A potpourri of posts on a variety of topics, in other words, what’s currently on my mind.

Hickory Ridge: A Memory

the first time the boy was on the Hickory Ridge farm
he doesn’t remember:
he was a babe in the war that didn’t end all wars.
the boy does remember the old farmer man
his pear shaped, white haired, hard-worn, sweet wife;
he remembers
the old farmer man rousting him
from the duck down bed before daybreak,
when he would watch
the old farmer man standing in the new bathroom,
added on to the tinned roofed farmhouse
after they got indoor plumbing
where the old man stood before the cracked mirror
with the metal sink with a hand pumped spigot
to draw the well water for the morning ritual:
the old man soaked and washed his face,
then took the badger hair shaving brush
to lather up his face with the mug of shaving soap,
opening the razor blade out of the handle,
stropping it on the leather strap
hanging from the hook on the wall
then cocking the blade while
pulling up his chin to stoke the razor blade
up and down until his face skin
was as smooth as a baby’s bottom;
after the boy jumped into his jeans,
they headed for the southeast pasture
where the old farmer man leaning on the top fence line,
cupped his hands around his mouth, yelling “sooey, sooey;”
the boy wondered why, since the hogs
were in a sty about three-quarters on the other side
of the farm, near the barn;
then a cow appeared over the hill,
then another, and another
until the half-dozen or so had collected at the fence;
the old farmer man opened the gate,
walking in with the boy beside him;
as dawn was breaking, the two led the cows
to the barn, while along the way,
the boy watched the old farmer lady
in the chicken coop, collecting eggs
in her white muslin apron
as they continued to the barn
into the stalls with feeder troughs in the front;


the old farmer man pulled out
two, small, three-legged stools from their niche
along with two metal buckets,
handing one to the boy, who,
watching the master,
would stroke the cow’s teats
producing a trickle while the farmer man
filled his bucket and then again from a couple of more cows
before they poured the milk into
the tin milk churns and the old man screwed on the tops
to take back to the farmhouse where several would be put
on the roadside for the diary to pick up and homogenize;
one was saved for their larder.

the boy and the old farmer walked about twenty yards from the barn
to the pig sty where a hog and two sows
roiled in the mud;
they slopped the pigs;
the boy wondered why this last act,
slopping the pigs rolling in the mud
stinking to high heaven
was so satisfying him later in life.

the old farmer and the boy walked
back on the beaten path to the gate from the fields
passed the mound of the fruit cellar
to the screened-in back porch
where white muslin covered the immediate victuals
for the next day or two
including the butter churn,
which the old farmer would fill
with the milk from the one of the milk cans
to pound the plunger again and again
until she could scoop the butter on top
with her ladle;
she had her butter
as well as the old farmer’s buttermilk for breakfast;
the three sat down for breakfast
at the wood table with six caned-seat chair
in the wood, painted white, kitchen;
she served up the fried eggs, over-easy,
with bacon and grits with biscuits,
butter and blackberry jam
she had canned in the spring;
the old farmer drank buttermilk
concluding with coffee;

the old farmer went to the front porch
to sit in the rocking chair
where the boy would climb into his lap,
feel the scratchiness of the old cardigan on his cheek
as the old farmer rocked and smoked his pipe.
there are times now, the boy,
older than the farmer ever reached
wishes he could have kept on rocking there
forever…

A Wonderful Two Days in April 1966

i don’t know, but i suspect i covered my tracks with an alibi to my parents. Maybe not. It did not matter. i was not going to miss this momentous occasion.

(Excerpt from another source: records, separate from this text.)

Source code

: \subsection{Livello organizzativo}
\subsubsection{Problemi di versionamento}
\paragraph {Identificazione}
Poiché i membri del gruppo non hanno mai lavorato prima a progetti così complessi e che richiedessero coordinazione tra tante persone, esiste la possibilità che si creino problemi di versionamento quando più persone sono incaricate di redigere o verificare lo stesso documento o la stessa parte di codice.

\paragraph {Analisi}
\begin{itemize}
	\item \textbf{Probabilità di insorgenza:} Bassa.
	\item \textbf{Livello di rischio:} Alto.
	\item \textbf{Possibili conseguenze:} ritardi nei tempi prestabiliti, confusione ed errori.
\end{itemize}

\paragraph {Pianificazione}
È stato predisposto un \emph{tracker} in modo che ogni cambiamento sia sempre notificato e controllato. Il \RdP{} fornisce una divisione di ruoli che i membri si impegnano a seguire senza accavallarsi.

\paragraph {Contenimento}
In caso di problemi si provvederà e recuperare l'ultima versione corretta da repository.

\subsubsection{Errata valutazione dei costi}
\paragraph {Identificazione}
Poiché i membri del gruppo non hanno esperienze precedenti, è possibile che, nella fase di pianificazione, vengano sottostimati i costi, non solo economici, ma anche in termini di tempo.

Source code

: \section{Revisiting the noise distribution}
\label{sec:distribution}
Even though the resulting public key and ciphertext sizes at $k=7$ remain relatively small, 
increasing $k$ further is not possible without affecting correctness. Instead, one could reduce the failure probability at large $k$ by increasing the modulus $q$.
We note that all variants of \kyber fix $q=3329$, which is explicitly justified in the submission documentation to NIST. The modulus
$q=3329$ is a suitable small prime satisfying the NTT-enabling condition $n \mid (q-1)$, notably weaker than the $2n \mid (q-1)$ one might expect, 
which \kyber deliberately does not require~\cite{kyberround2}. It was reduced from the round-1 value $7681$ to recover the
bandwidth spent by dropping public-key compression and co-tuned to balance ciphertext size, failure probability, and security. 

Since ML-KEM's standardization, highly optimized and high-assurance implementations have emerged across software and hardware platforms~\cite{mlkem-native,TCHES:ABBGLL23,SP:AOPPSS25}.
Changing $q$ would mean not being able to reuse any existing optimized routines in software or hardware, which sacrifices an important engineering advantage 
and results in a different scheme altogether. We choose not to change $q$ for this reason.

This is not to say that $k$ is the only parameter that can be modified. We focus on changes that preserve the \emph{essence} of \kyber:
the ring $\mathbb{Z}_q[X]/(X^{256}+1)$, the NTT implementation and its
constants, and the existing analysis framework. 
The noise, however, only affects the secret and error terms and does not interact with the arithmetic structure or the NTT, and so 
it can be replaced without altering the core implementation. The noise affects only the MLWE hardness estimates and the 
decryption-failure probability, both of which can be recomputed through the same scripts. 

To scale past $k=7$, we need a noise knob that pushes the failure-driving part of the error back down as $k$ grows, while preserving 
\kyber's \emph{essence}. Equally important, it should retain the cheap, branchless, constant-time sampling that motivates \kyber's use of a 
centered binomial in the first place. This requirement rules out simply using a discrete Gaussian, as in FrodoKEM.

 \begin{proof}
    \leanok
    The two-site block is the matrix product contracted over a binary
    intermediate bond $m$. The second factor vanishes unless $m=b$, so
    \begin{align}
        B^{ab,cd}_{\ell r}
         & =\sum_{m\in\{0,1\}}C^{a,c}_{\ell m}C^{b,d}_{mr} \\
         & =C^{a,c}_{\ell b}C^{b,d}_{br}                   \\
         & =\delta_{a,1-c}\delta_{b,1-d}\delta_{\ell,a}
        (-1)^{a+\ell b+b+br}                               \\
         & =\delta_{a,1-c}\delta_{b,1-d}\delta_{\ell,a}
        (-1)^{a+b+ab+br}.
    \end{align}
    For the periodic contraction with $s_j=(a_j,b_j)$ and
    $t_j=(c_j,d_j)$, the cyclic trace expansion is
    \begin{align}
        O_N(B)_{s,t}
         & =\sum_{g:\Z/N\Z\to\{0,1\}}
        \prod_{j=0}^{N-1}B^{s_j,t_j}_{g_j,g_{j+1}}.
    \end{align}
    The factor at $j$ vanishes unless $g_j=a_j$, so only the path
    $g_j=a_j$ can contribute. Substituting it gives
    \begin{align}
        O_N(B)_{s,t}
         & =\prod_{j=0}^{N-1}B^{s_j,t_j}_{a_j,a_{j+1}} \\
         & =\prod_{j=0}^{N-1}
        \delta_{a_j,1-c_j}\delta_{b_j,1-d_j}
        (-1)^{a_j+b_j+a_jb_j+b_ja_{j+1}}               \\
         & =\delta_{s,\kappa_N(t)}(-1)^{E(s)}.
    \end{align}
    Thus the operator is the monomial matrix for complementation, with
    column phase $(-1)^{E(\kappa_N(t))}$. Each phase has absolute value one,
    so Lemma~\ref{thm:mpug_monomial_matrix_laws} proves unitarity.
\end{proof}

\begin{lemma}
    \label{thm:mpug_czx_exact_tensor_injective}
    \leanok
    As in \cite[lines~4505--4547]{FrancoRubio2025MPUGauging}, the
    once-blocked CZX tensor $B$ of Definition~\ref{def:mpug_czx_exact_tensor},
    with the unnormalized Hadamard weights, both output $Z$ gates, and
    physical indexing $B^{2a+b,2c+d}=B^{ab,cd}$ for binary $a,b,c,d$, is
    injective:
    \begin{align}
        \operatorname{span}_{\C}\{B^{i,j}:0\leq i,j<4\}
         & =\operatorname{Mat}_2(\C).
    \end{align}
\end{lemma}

Jim Hicks and Billy “the Alligator” Parsons picked me up mid-morning at Middle Tennessee State University in Jim’s hump-backed Volvo. As we neared Atlanta, we stopped for gas and Billy needed to shave. He used the service station’s restroom, which only had cold water. When he emerged he looked like some bird had been pecking at his face. “Cold water,” he explained.

We parked and walked to the brand new Fulton County Stadium. It was the first game for the Braves in Atlanta. They had moved from Milwaukee. .It was the first major league ball park i had seen. i was stunned with the vastness. Awed. We found our seats with several other Kappa Sigma fraternity brothers, including Jim’s brother Alan and Kenny Gibbs. Alan, in his senior year at Vanderbilt had attended the Master’s the previous weekend and stayed over through Monday to watch Jack Nicklaus win in a playoff. i was impressed with Alan as well.

Sitting behind us were a group of Kappa Theta sorority sisters including my lifelong friend, Susan Butterfield. It was a fun group altogether.

The game was special for me in that the Braves in their opening game in Atlanta were playing my Pittsburgh Pirates. i began rooting for the Bucs in the early 1950’s and my enthusiasm had not waned. Willie Stargell was their star right fielder.

Being college boys and having no sense whatsoever, we decided to drink a beer an inning. We did. Nine beers is rather a lot for one sitting. But this was a bit more challenging. Through nine innings, the score was tied at 2-2. Tony Cloninger, the Braves starting pitcher continued on the mound. We continued to drink a beer an inning. Blessedly, my Willie Stargell his a home run for a Pirate’s 3-2 win, and i didn’t have to drink another beer.

We said goodbye to the ladies and most of us crashed in Kenny Gibbs’s hotel room. Obviously, i don’t remember much, but i do remember sleeping the floor with a seat cushion for a pillow and a curtain for a blanket.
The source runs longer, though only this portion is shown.